Problem: What lines in the records below include the word "there"? Return each one.
==== Supplied entries
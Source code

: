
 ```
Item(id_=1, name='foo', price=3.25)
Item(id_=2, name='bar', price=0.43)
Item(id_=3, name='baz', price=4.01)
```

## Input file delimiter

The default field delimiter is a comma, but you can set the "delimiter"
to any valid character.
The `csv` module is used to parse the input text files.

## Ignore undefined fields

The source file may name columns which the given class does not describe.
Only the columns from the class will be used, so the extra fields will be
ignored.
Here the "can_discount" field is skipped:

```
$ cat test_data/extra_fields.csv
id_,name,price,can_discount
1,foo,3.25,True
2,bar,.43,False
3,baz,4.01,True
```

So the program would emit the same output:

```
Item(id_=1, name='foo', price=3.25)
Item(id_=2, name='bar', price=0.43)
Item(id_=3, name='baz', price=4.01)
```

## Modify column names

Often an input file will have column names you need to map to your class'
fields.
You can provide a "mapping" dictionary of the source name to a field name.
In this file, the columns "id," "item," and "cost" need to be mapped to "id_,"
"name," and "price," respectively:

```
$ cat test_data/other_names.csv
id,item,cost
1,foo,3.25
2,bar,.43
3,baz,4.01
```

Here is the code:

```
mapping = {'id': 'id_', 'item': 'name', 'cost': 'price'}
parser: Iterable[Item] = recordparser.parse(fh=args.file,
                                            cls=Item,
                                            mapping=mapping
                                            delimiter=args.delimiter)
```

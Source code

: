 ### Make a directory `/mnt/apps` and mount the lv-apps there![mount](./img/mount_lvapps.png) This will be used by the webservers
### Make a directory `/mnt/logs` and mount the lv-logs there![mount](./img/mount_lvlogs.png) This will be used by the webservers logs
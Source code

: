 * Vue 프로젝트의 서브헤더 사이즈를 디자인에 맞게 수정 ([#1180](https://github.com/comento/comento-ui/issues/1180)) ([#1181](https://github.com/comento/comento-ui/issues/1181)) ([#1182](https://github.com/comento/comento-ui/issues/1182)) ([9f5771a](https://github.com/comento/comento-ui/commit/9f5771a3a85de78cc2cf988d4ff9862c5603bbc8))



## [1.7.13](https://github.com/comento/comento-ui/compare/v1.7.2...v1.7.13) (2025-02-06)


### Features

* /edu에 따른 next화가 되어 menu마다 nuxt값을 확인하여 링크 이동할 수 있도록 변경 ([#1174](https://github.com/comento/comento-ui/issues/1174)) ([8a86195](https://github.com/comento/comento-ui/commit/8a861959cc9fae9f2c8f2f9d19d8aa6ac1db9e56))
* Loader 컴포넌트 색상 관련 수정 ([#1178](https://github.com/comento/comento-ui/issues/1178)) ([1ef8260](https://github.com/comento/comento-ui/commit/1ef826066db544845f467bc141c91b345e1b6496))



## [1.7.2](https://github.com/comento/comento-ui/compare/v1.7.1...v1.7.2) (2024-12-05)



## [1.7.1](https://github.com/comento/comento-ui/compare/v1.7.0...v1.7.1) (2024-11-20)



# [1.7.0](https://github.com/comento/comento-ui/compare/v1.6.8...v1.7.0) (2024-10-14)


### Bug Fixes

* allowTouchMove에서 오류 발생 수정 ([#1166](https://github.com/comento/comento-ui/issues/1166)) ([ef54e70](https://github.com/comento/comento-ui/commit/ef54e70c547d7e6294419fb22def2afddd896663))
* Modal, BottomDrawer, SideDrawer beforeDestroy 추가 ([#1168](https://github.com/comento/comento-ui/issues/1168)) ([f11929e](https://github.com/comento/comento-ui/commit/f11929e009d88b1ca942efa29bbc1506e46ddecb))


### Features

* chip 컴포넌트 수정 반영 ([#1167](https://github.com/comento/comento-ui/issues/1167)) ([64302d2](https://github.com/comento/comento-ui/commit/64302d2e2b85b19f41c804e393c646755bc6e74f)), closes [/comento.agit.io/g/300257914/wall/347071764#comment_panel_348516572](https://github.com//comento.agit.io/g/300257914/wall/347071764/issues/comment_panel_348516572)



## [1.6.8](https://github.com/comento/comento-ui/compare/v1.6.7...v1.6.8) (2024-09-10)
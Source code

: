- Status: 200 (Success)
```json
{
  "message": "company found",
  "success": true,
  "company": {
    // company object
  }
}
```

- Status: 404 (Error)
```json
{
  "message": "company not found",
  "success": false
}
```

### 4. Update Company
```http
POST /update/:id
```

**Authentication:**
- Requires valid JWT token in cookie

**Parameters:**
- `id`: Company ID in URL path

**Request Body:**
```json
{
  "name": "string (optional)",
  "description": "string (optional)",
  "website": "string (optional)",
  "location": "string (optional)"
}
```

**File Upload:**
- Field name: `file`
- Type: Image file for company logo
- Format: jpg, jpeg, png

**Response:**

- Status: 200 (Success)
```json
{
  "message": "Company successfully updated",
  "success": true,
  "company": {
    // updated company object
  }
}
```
========
Task response:
: ### Make a directory `/mnt/apps` and mount the lv-apps there![mount](./img/mount_lvapps.png) This will be used by the webservers
### Make a directory `/mnt/logs` and mount the lv-logs there![mount](./img/mount_lvlogs.png) This will be used by the webservers logs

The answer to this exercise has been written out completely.